EXERCISE AIM: Would you write out the entries that follow word for word, omitting any images?

AVAILABLE DATA:
============================================================

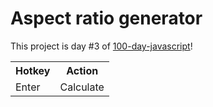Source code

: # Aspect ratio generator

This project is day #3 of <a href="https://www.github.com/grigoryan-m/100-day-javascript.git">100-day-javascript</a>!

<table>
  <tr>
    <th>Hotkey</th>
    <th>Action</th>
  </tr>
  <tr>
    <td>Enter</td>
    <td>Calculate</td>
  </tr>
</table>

============================================================

TASK RESPONSE:
Source code

: # Aspect ratio generator

This project is day #3 of <a href="https://www.github.com/grigoryan-m/100-day-javascript.git">100-day-javascript</a>!

<table>
  <tr>
    <th>Hotkey</th>
    <th>Action</th>
  </tr>
  <tr>
    <td>Enter</td>
    <td>Calculate</td>
  </tr>
</table>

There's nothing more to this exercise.